I cannot claim to know much about the Post Office Rifles, but I can attest to the historical accuracy of the actions Duncan describes: Loos, High Wood, Bourlon Wood, the 100 days. All are described from the individual’s point of view. And because we follow the same men throughout the narrative, I began to care about their outcomes: I wondered whether Duncan was introducing a man because he had a happy ending, or that he was offering up another red shirt (to use a Star Trek euphemism for someone who has moments to live).

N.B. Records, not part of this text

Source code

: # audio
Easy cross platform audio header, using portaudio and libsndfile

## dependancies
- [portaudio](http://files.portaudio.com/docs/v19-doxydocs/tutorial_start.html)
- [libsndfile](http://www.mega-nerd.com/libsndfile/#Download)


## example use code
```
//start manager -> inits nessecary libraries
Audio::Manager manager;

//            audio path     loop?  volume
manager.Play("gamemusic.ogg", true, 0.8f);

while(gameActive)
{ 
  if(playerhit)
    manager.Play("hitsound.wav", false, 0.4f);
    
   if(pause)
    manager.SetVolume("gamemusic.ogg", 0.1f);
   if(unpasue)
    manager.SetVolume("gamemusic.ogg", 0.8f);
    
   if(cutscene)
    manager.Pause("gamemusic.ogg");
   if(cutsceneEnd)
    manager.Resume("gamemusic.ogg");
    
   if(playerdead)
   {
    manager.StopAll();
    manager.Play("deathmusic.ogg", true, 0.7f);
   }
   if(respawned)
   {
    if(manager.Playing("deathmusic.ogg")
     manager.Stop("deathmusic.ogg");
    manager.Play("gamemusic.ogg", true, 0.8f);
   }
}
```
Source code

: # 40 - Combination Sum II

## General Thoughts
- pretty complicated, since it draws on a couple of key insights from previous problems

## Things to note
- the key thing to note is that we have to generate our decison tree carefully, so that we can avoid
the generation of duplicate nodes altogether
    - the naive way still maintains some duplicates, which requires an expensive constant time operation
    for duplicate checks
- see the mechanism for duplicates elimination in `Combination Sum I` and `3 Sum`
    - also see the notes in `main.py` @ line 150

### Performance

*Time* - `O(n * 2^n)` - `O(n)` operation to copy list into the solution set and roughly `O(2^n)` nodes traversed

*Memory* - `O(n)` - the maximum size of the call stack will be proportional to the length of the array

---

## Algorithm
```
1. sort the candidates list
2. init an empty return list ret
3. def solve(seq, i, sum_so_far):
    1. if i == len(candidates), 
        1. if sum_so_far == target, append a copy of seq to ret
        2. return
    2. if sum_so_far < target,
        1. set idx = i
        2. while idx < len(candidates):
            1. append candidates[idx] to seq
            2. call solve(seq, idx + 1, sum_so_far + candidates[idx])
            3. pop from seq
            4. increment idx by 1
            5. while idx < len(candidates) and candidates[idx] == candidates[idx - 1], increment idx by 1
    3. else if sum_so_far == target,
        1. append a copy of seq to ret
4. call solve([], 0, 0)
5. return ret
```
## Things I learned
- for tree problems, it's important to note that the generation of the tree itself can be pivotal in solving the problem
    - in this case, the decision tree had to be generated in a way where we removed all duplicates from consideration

All too often, these historical books based on personal narratives tend to become rather boring; like reading someone else’s diary entries (and sometimes, that’s literally true). But Duncan has an engaging writing style, and I was able to read his work in two sittings (much to my wife’s irritation who had other plans for us this weekend).
Perhaps the reason the work is so readable is that Duncan’s family has a personal connection with the London Regiment. His Great-great uncle Eric Layton was killed in High Wood on 15th September 1916 in the 1/21st Battalion (First Surrey Rifles) of the London Regiment. (The First Surrey Rifles, within the 47th Division, had the dubious honour of suffering particularly horrendous losses, with only 62 men answering roll call on the morning of the 16th September). It is clear to me that Duncan has begun to care about the men he writes about.
If you’re looking for a strategic overview of the Great War, this isn’t it. If you are looking for a powerful story of ordinary men forced to do extraordinary things, look no further.
A J Warren
on 4 August 2014
This is a moving account of the post office workers who joined up in the First World War - with heart warming, as well as heart rending nuggets: the letter to an English widow from a German soldier who found his body; the decision (at a time of great social inequality) not to allow wealthier families to bring home the bodies of their loved ones since this was not something open to the poor. I am writing this on the anniversary of the start of the Great War. The site of Mount Pleasant Post Office is set to become a luxury housing development, the former sorting office in King Edwards Building is now part of the American Bank Merrill Lynch. But Postman's Park at the back of Barts Hospital remains another touching place where the heroic acts of ordinary citizens are remembered.
Buy this for your postman ! But two for your postwoman.
on 24 January 2015
4th August 2014 marked the centenary of the outbreak of the First World War. We can all name some of the battles - Ypres, the Somme, Passchendaele; we know that it lasted for four years, from 1914 until 1918. The war claimed the lives of more than 9 million people, a figure so great that you just don't know where to start to imagine the horror. Filtering personal stories out of such a massive conflict must surely be impossible.
But that is just what Barrett has done in this moving and well-written account. Through their letters to families and loved ones at home, he traces the fortunes of men who joined the Post Office Rifles, leaving their jobs as post workers in the London suburbs and travelling to makeshift training camps where the atmosphere was one of rigorous discipline and boisterous camaraderie. For these soldiers, many of whom were just boys who had lied about their age, `going to the front' probably sounded like a promotion. Little did they know what awaited them.
'Men of Letters' is a fascinating and absorbing read, and an interesting record of a little-known aspect of the Great War.